+ 2
🛑Urgent🛑: Can anyone explain me that how compiler execute this? [Read Description] 🥺🥺 Please help! 😔
#include<stdio.h> int main() { int i = 1; int j = i++ + (i = i + 5) + i++ + i; printf("%d", j); return 0; } Output: 23 Why this output?
26 Answers
+ 5
It produce a error.becuse you can not intilize variable more than one time. And output 23
Here is answer remember i=1
j=i++ +(i=i+5)+ i++ +i;
2+(2+5)+7+7;
2+7+7+7;
21+2;
23.
+ 4
Angelo
Consider i=1
j = (i=i+2) + i++ + i;
What will be the j's value?
Here,
3 + 3 + 4
Then after this,
Why compiler updates the first term again?
4 + 3 + 4 = 11
Output is 11.
+ 4
I++=1;// i become 2 (increment)
i=2+5; //now I assign 7
I++=7;// now I assign 8
I=8; // final output by adding all that is 23;
+ 3
OMG
Undefined behavior, Undefined behavior everywhere!
It is doing:
i=1
+1
i=2
(i=2+5)—>+7
i=7
+7
i=8
+8
+ 3
Angelo
#include<stdio.h>
int main()
{
int i = 1;
int a = i++ + (i = i + 5) + (i = i + 5);
printf("%d", a);
return 0;
}
Output: 20
Here,
Why second term was not updated again after third term?
I was expecting 25.
I am just confused.
+ 3
Angelo
#include<stdio.h>
int main()
{
int i = 1;
int a = (i = i + 2) + i++ + i;
printf("%d", a);
return 0;
}
Why output 11?
+ 2
It's normal that you are confused, we don't really know what the compiler is doing...
That's the meaning of undefined behavior
+ 2
Ok, I think it is doing some think like:
extract all the i++
substitute them with i-n
So:
i++ + (i=i+5) + i++ + i
becomes
i++; i++ —> i=3
(i-1) + (i=i+5)+(i-2)+i
—>23
(i=i+2) + i++ + i
Becomes
i++ —> i=2
(i=i+2)+(i-1)+i
—>11
i++ +(i=i+5)+(i=i+5)
Becomes
i++ —> i=2
(i-1)+(i=i+5)+(i=i+5)
—>20
As you see I can only make hypothesis that are valid as long as you find an exemple that breaks it (just like with science)
+ 2
NITIN
According to your logic,
#include<stdio.h>
int main()
{
int i = 1;
int a = (i = i + 2) + i++ + i;
printf("%d", a);
return 0;
}
This program's outout should be 10.
But, why output is 11?
+ 2
Martin Taylor I'm not sure, C/C++ standard should have a precise operator precedence table, so the result should be unic.

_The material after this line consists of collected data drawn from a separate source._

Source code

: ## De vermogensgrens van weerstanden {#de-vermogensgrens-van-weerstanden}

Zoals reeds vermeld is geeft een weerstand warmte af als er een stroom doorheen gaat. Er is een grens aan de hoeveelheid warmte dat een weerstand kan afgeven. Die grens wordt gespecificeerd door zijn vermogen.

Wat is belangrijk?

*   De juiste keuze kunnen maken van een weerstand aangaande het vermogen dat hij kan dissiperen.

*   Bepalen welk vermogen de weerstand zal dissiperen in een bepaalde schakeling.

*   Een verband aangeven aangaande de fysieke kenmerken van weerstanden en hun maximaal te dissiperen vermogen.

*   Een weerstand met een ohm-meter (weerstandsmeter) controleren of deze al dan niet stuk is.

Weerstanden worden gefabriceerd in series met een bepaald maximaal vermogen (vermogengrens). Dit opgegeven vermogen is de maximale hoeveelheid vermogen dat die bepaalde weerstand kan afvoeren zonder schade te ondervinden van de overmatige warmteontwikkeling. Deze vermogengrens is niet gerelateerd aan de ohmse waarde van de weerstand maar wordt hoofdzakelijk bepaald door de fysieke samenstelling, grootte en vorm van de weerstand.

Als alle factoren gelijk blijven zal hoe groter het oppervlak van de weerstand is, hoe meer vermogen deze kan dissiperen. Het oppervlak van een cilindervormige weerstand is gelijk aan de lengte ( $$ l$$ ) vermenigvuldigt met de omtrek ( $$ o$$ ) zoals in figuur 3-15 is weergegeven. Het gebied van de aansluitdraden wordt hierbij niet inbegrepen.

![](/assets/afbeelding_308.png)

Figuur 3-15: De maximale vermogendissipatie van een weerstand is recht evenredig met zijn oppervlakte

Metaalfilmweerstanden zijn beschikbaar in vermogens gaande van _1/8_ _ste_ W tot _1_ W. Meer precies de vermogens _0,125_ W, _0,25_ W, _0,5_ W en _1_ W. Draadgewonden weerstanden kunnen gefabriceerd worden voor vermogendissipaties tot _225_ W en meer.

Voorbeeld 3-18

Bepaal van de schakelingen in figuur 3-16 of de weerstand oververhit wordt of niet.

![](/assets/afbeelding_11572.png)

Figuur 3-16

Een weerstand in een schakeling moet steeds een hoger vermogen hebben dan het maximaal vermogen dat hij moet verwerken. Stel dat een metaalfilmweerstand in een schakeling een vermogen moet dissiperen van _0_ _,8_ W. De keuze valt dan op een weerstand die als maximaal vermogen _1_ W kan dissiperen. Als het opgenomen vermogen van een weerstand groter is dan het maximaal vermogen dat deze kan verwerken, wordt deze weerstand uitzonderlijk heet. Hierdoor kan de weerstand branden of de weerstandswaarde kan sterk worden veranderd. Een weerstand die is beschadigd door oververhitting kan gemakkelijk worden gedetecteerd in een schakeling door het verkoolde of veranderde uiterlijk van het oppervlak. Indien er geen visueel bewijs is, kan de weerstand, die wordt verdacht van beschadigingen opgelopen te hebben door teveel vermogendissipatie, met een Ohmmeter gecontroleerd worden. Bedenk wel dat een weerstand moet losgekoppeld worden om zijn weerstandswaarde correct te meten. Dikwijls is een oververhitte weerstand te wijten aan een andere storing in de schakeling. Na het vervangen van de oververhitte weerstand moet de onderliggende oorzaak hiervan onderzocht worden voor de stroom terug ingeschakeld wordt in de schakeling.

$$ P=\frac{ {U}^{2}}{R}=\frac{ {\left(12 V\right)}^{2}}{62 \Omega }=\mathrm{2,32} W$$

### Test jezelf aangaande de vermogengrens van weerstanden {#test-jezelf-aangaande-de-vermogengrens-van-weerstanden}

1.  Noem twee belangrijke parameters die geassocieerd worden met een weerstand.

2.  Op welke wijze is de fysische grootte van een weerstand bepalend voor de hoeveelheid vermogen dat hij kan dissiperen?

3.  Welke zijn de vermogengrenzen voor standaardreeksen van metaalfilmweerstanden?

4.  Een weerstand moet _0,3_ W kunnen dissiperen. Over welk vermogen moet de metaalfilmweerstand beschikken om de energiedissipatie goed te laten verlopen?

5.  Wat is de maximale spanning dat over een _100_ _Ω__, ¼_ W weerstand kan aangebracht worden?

Mahima Rajvir Singh this is the operations' order:
First of all, i = 1
j = i++ so (j = 1) then (i = 2)
j += (i = i + 5) so (i = 7) then (j = 8)
j += i++ so (j = 15) then (i = 8)
j += i so (j = 23) and still (i = 8)
Hope I've been clear.
+ 2
Sébastien Ranganayaguy , OrHy3 & Dinesh Rathod 👇🏻
According to your logic,
#include<stdio.h>
int main()
{
int i = 1;
int a = (i = i + 2) + i++ + i;
printf("%d", a);
return 0;
}
This program's outout should be 10.
But, why output is 11?
+ 2
OrHy3
So why it isn't the same in this program?
This is what you have explained.
First of all, i = 1
j = i++ so (j = 1) then (i = 2)
j += (i = i + 5) so (i = 7) then (j = 8)
j += i++ so (j = 15) then (i = 8)
j += i so (j = 23) and still (i = 8)
Thanks for listening my doubts! 😊
+ 1
Btw, I see you're experimenting a lot with the language
That's great, keep it up!
+ 1
Output 20 can be:
i=1
+1
i=2
+7
i=7
+12
i=12
+ 1
J=1+7+7+8;
+ 1
I try that code in java and the output is 10 I don't now about 11;
+ 1
And I am not sure but it's because of Operators Precedence
I think you need to read that out then you will understand
+ 1
NITIN you are a genius!!!
We are trying to understand how C++ works and you talk about Java!
GENIUS!
+ 1
I think : when u use i++ the value of i will change for the next time u call i.
i++ + (i = i + 5) + i++ + i;
So at the first i++, i = 1
But at i = i + 5, i = 2 for the calcul.
At the seond i++, i = 7,
Then the last part + i, i = 8.
Finally u have : j = 1 + (2 + 5) + 7 + 8 = 23.